Para o julgamento da ação, apontoaram-se graves violações ao direito dos usuários por parte dessas empresas, desde o compartilhamento indevido de imagens e vídeos capturados, até a deficiência nas comunicações sobre o propósito desses dados coletados – em línguas estrangeiras, agravando o acesso à informação essencial para os usuários, linha de julgamento que já vem sendo aplicada no âmbito administrativo como o Procon, Senacon e outros.
A Apple e o Google são agora exemplos tangíveis do custo de negligenciar essas normas, face à severidade das penalidades – um paralelo feito à similar multa aplicada ao Banco Itaú, pelo Senacon, no valor de 9,6 milhões de reais, pelo uso inadequado de dados pessoais.
O precedente que se estabelece com este julgamento promove uma diretriz inequívoca para corporações globais que atuam no Brasil, especialmente com relação à necessidade, imperativa e urgente, de adesão aos regulamentos de dados de acordo com a legislação brasileira, e não somente de suas controladoras estrangeiras.

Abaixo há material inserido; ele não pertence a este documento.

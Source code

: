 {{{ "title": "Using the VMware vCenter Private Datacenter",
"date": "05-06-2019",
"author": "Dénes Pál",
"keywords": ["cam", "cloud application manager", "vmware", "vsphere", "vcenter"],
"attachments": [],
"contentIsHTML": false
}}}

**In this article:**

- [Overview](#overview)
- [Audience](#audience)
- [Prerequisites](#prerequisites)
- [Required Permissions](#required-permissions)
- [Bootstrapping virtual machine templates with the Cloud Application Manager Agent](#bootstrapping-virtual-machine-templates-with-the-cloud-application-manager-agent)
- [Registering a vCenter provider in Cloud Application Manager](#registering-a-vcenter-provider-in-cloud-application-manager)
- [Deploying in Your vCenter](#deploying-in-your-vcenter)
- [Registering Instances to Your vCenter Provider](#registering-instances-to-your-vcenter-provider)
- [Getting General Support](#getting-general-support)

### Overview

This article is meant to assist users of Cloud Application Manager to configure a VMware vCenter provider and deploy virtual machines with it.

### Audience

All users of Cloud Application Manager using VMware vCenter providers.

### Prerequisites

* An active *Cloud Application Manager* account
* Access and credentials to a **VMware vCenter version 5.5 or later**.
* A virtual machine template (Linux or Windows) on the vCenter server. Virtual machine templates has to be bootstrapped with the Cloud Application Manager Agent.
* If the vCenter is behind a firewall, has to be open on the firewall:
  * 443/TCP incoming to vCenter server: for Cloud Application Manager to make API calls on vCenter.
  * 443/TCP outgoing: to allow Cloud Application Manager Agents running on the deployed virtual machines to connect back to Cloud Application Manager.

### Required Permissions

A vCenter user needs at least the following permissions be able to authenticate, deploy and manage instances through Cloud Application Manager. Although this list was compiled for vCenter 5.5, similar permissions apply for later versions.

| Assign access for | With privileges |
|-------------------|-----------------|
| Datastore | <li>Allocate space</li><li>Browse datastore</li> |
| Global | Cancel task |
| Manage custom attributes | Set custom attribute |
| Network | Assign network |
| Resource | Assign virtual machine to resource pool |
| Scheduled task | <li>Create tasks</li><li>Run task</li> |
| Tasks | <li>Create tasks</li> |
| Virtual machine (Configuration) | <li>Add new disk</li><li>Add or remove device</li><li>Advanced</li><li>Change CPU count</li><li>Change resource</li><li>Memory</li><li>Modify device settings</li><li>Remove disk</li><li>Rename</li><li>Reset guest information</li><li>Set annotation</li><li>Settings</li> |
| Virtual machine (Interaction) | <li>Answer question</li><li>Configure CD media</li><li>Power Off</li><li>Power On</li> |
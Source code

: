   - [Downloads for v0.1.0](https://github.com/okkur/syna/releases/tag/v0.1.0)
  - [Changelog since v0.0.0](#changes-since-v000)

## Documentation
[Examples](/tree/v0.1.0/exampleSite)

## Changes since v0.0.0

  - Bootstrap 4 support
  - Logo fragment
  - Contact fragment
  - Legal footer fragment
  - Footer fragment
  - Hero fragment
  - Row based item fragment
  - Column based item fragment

É um chamado para responsabilidade ética e legal.
No Brasil é relevante apontar que todo tratamento de dado pessoal, isto é, aqueles que identificam uma pessoa natural, estão submetidos a legislação brasileira, ainda que por empresa estrangeira, notadamente o Marco Civil da Internet Lei e a Lei Geral de Proteção de Dados.
Todo esse aparato normativo decorre de uma previsão “maior” da constituição que tutela a intimidade e a vida privada, que no caso em questão, pode ter sido gravemente violado, especialmente pelo vazamento de conteúdos do celular de milhares de usuários, incluindo, menores e adolescentes, cuja proteção legal é ainda mais rigorosa no país.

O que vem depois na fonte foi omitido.